Sometimes we would hire a local group to play and then it was DJs with an endless supply of music, old and new. When I was limber and agile, there were a couple of us that could do the Kazatsky to the Russian song, Rasputin. I could cross my arms, kick out my legs and entertain the crowd for the entire chorus. Two years ago when someone coaxed me to do it, I got a terrible cramp in my calf after 30 seconds and had to be helped off the dance floor. You can’t go back.
Usually, about eleven o’clock, one of our elder members, Tony Slogar, would start complaining about how loud the music was and we would all say that we never wanted to get that way. We would take up a collection to pay the DJ for another hour and the dancing would continue into the morning.

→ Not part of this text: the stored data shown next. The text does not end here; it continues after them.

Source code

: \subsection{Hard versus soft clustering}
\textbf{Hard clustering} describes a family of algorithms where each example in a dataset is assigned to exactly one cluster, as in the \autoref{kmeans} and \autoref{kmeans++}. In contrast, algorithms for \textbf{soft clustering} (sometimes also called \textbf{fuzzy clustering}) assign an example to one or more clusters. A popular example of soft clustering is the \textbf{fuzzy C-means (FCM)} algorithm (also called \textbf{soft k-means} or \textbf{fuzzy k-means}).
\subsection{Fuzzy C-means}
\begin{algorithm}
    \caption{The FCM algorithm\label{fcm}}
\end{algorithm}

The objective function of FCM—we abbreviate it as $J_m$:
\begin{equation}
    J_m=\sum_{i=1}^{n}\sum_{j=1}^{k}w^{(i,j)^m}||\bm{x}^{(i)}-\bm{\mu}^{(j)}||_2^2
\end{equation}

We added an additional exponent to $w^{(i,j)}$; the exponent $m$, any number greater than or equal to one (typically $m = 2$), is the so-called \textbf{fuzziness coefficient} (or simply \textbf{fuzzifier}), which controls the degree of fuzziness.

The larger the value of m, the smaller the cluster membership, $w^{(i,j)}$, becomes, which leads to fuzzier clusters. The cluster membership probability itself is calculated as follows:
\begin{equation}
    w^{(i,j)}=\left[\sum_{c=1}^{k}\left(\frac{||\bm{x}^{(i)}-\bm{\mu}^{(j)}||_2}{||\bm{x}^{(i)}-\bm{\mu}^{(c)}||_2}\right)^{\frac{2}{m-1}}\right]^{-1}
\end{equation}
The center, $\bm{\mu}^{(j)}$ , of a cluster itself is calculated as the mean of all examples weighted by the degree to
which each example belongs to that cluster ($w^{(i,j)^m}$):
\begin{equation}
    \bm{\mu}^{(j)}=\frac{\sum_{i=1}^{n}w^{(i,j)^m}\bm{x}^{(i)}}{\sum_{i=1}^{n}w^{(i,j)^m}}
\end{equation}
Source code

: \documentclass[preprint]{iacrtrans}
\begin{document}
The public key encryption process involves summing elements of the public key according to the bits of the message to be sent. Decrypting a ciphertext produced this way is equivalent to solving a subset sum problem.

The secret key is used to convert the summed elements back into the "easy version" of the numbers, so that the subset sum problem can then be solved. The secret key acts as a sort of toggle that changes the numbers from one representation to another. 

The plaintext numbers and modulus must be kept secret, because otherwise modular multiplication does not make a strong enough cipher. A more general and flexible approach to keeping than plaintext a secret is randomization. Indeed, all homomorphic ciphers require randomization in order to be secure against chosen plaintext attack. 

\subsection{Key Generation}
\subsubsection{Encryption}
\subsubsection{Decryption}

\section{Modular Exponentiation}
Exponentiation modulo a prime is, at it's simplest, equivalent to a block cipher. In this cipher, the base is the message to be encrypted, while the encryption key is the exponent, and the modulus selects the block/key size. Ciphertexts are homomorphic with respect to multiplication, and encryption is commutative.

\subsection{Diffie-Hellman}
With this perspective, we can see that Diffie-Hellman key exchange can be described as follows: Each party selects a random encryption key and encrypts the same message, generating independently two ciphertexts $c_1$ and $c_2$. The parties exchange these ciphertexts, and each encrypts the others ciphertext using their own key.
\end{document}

This night, full of lobster, I did more watching than dancing. The dancers were energetic and enthusiastic but few of them would ever be asked to appear on Dancing with the Stars. Some were dangerous to others, swinging, jiving, kicking their legs and flailing their arms. They probably should have been surrounded by yellow tape — an accident waiting to happen.
There was the constant group of women that always get up and dance together because their partners are ready for a nap. Men never get up and dance together in a group, and that’s probably a very good thing.
There is always the dancer that begins vibrating as soon as the music starts and doesn’t miss a dance. Plucking people from their chairs or just joining in with other couples, the Lone Arranger is on a mission to make sure everyone is out on the floor.
Some folks dance to their own drummer and some dance to the same beat every song, whether the music is in sync with their moves or not.
Then there is the couple that have been together for years.They choose their song and find their spot on the floor. Their hands automatically slip into place and they become the music. They slide and glide across the floor in perfect rhythm, oblivious to the others. They assume their roles of leading and following that were established in their dance long ago. With synchronized footwork they know when to change direction to avoid disaster and that comes only with time and practice. How fortunate we are to find such a partner to dance through life with.
As the night wears on, we have danced to our favourite tunes but now we yield the floor to a younger crowd and Lady Gaga.
Tony, if you’re listening, I’ll admit that by 11, the music was way too loud. At least that’s what McGregor says.